### WHAT THE TASK REQUIRES
Produce the records below again, word for word, but stop after the line that contains "# 2 3rd‑Party Device Manager第三方设备管理器".

### RECORD EXCERPTS
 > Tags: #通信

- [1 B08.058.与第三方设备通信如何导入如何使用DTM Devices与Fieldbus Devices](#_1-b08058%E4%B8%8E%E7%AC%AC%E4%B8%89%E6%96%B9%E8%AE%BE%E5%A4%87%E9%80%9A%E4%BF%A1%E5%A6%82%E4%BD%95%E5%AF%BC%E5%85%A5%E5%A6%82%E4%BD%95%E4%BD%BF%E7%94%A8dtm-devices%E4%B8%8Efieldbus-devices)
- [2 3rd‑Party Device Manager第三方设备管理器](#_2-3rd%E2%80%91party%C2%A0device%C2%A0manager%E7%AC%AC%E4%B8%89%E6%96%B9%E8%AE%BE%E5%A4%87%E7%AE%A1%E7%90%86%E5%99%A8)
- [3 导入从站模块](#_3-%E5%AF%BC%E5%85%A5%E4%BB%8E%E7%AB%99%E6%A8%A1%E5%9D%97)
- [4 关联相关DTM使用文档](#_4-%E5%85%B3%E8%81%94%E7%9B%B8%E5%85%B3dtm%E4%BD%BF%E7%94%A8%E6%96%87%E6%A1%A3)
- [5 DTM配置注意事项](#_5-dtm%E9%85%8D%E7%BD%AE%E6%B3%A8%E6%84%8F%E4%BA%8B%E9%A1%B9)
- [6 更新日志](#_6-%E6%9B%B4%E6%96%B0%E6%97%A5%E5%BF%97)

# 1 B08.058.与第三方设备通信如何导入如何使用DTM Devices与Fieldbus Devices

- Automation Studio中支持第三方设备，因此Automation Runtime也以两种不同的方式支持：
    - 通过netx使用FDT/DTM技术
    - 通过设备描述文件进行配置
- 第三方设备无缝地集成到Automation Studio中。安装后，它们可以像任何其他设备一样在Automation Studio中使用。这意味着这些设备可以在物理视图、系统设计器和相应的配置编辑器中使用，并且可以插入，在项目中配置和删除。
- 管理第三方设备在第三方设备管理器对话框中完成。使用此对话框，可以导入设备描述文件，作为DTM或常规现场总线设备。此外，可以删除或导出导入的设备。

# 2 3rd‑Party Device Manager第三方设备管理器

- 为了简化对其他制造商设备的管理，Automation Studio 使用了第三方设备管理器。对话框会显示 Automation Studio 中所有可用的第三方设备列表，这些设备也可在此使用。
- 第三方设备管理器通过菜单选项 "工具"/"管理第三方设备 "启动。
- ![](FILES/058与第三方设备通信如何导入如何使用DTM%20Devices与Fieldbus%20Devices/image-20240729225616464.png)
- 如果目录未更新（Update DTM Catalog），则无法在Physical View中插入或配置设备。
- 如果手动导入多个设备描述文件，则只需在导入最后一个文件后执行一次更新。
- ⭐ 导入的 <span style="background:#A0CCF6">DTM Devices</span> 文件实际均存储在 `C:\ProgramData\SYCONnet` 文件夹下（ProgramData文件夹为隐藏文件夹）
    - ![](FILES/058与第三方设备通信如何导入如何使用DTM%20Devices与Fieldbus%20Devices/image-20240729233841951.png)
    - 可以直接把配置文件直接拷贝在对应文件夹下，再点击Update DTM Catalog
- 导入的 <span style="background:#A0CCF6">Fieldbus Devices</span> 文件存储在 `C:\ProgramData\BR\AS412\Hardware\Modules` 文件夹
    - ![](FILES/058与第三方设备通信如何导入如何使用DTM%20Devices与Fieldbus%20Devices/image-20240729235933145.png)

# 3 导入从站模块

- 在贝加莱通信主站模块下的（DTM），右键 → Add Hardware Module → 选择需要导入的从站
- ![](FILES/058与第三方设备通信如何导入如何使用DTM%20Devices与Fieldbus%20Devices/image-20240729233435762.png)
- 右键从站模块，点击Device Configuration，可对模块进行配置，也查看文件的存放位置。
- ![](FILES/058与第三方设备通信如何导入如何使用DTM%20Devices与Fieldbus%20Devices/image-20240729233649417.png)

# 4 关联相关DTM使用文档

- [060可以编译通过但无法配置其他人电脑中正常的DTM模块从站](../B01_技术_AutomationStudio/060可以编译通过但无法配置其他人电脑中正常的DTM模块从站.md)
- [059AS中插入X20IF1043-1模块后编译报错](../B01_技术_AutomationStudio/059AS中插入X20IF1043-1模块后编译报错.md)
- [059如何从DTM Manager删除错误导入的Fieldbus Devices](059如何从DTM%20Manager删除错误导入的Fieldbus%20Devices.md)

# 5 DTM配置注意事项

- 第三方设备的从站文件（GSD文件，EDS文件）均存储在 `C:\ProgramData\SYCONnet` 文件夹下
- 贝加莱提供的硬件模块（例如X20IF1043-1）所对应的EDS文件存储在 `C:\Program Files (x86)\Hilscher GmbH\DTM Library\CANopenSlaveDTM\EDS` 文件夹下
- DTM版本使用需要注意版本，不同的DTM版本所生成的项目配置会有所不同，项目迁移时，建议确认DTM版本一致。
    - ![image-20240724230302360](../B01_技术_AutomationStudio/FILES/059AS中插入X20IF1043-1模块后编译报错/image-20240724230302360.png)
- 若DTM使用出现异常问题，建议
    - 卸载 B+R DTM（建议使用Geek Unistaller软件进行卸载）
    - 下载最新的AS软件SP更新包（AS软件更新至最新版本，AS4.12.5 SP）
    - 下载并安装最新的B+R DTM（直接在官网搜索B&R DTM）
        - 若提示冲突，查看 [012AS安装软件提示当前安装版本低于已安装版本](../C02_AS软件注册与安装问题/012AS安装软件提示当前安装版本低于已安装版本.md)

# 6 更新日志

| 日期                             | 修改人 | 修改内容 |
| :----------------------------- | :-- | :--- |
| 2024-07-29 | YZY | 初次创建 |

### RESPONSE TO THIS TASK
 > Tags: #通信

- [1 B08.058.与第三方设备通信如何导入如何使用DTM Devices与Fieldbus Devices](#_1-b08058%E4%B8%8E%E7%AC%AC%E4%B8%89%E6%96%B9%E8%AE%BE%E5%A4%87%E9%80%9A%E4%BF%A1%E5%A6%82%E4%BD%95%E5%AF%BC%E5%85%A5%E5%A6%82%E4%BD%95%E4%BD%BF%E7%94%A8dtm-devices%E4%B8%8Efieldbus-devices)
- [2 3rd‑Party Device Manager第三方设备管理器](#_2-3rd%E2%80%91party%C2%A0device%C2%A0manager%E7%AC%AC%E4%B8%89%E6%96%B9%E8%AE%BE%E5%A4%87%E7%AE%A1%E7%90%86%E5%99%A8)
- [3 导入从站模块](#_3-%E5%AF%BC%E5%85%A5%E4%BB%8E%E7%AB%99%E6%A8%A1%E5%9D%97)
- [4 关联相关DTM使用文档](#_4-%E5%85%B3%E8%81%94%E7%9B%B8%E5%85%B3dtm%E4%BD%BF%E7%94%A8%E6%96%87%E6%A1%A3)
- [5 DTM配置注意事项](#_5-dtm%E9%85%8D%E7%BD%AE%E6%B3%A8%E6%84%8F%E4%BA%8B%E9%A1%B9)
- [6 更新日志](#_6-%E6%9B%B4%E6%96%B0%E6%97%A5%E5%BF%97)

# 1 B08.058.与第三方设备通信如何导入如何使用DTM Devices与Fieldbus Devices

- Automation Studio中支持第三方设备，因此Automation Runtime也以两种不同的方式支持：
    - 通过netx使用FDT/DTM技术
    - 通过设备描述文件进行配置
- 第三方设备无缝地集成到Automation Studio中。安装后，它们可以像任何其他设备一样在Automation Studio中使用。这意味着这些设备可以在物理视图、系统设计器和相应的配置编辑器中使用，并且可以插入，在项目中配置和删除。
- 管理第三方设备在第三方设备管理器对话框中完成。使用此对话框，可以导入设备描述文件，作为DTM或常规现场总线设备。此外，可以删除或导出导入的设备。

# 2 3rd‑Party Device Manager第三方设备管理器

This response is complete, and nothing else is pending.